My conversation with American culture writer, novelist and podcaster Kat Rosenfield
I will add this comment as I have for the sites I most value. Many of us do not have the time nor the inclination to listen to podcasts/watch videos. Luckily, there are auto-transcribers that will take the spoken part and reduce it to text with 99% accuracy. We readers can figure out the errors and read past them. They are inexpensive/free and most of the sites where I have brought this up have started posting transcriptions when they post podcasts.
Anything for which one has to sacrifice minute for minute to learn is likely to be underused -- there are only 1440 minutes in a day. But a 15 minute podcast can be read in under a minute. This is wonderful for your visual learners and will greatly broaden your scope.
Hope you can figure out how to do this. Your stuff is wonderful. Just don't want to miss any of it.
Please consider transcribing the podcasts…
All this does is offer a significant competitive advantage to smaller, independent publishers. Random House, Penguin, etc., need to realize that there is nothing that guarantees them future success based on past performance. If they want to adopt an Orwellian business model, they are likely to find that their best authors simply find another publisher. And guess what? No reader ever bought a book because of who the publisher was.
Scribners was an unknown tiny publisher until they signed Hemingway; it is great writing that creates large publishing houses, not the other way around.
Oh good, I’m not crazy. I am an avid reader of popular fiction and over the past few years I have noticed odd insertions of characters and ideas that were not pertinent to the storyline. Yes, there’s an increase in soap-boxing of woke ideology, but I like to be for warned about such things in the book’s write-up. Instead, they are not so stealthily sprinkled in. I was thinking it was an attempt for a positive ESG score and to avoid backlash. Fiction in peril.
I remember listening to an interview with Alberto on Blocked and Reported. The novel sounds really good. I do love Kat's reporting on this.
A friend who recently published a successful work of fiction stated something (I'm paraphrasing) along the lines of: they wanted the character to be Asian Canadian, but not that the whole book is about that fact, i.e. that the character was a complex human being, whose racial or ethnic identity was only one aspect of that complexity. And that to this author, that feels like the way forward and more of what they would like to read themselves. It seems to me that with the type of 'sensitivity reading' discussed, publishers are simply generating a new and sneaky version of fetishizing immutable characteristics. Personally I don't see how that leads to either good art, or to greater awareness, inclusion, or kindness in our society.
I enjoyed the conversation and I enjoyed Kat's "No One Will Miss Her".
This is definitely a problem.

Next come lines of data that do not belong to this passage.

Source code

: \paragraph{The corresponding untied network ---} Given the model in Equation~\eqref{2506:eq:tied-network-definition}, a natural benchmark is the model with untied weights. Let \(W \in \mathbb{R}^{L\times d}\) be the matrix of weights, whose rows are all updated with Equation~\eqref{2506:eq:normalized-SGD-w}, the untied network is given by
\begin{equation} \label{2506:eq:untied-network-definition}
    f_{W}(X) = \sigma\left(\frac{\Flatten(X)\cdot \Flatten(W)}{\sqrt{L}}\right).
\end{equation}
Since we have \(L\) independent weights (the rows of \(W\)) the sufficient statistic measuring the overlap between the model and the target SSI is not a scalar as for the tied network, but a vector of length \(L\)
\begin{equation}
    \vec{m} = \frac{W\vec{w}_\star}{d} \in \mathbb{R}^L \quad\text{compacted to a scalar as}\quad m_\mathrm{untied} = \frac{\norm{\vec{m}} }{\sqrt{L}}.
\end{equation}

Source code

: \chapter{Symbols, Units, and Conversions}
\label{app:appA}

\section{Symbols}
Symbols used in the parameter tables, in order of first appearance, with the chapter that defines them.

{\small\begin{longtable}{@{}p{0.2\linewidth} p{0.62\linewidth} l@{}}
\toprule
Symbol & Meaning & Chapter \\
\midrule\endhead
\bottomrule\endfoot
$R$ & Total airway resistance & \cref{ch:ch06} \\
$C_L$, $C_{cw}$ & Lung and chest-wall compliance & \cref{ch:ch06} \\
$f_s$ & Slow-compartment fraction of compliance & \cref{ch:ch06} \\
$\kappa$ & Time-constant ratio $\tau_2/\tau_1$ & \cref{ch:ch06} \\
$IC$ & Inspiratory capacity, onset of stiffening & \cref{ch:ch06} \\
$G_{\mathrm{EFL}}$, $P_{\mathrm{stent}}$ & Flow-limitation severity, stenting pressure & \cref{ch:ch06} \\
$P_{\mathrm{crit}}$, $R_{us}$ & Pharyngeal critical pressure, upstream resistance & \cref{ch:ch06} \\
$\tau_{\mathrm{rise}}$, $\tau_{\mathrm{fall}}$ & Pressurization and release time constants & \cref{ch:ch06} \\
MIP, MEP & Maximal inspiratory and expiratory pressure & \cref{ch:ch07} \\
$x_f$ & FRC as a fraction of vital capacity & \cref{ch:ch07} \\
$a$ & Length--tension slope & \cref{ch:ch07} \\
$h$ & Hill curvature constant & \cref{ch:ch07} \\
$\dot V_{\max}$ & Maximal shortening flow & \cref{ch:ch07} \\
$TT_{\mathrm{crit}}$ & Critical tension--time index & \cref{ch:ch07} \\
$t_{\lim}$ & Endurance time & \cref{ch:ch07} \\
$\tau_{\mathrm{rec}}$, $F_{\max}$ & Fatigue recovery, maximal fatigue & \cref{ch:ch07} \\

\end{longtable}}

I've written a few books adapted from screenplays and sensitivity readers is one of many reasons why I've been more reluctant to get my work out there as much. I don't want the hassle. Most of my work is not featuring someone who looks like me or anything I have personal experience with in the way a sensitivity reader might take issue with. It's part of the reason why I'm on Substack and looking at putting my stuff up here in the future. Because I'm unlikely to see this happen.
I haven't listened to this, but as advertised, it is not about "literature". It is about PROPAGANDA.
If you insist on mis-stating the fundamentals, your conversations become less than uninteresting. They become dangerous.
I found Lean Out through The Unspeakable, and I've been catching up.
I really wish this had been a longer interview because I know a lot of authors have a lot to say about the current state of the publishing industry — including myself — but I'll leave you with what I've learned in the midst of this mess: The gatekeepers are not the key-masters.
That was a wonderful and insightful conversation. I used to read a lot of fiction but after reading non-fiction books like 'Beyond the Horizon' by Colin Angus and 'Be Different' by John Elder Robison, I just haven't been able to go back to fiction. There are so many engaging real life stories to learn from.
And the thought of 'sensitivity readers' being the new gatekeepers really turns me off. I can't imagine how they can think that one person can speak on behalf of a whole culture is okay. Individuals are too diverse.
Thanks for the listen. Sad but not surprising. Liberal racism masquerading as equality.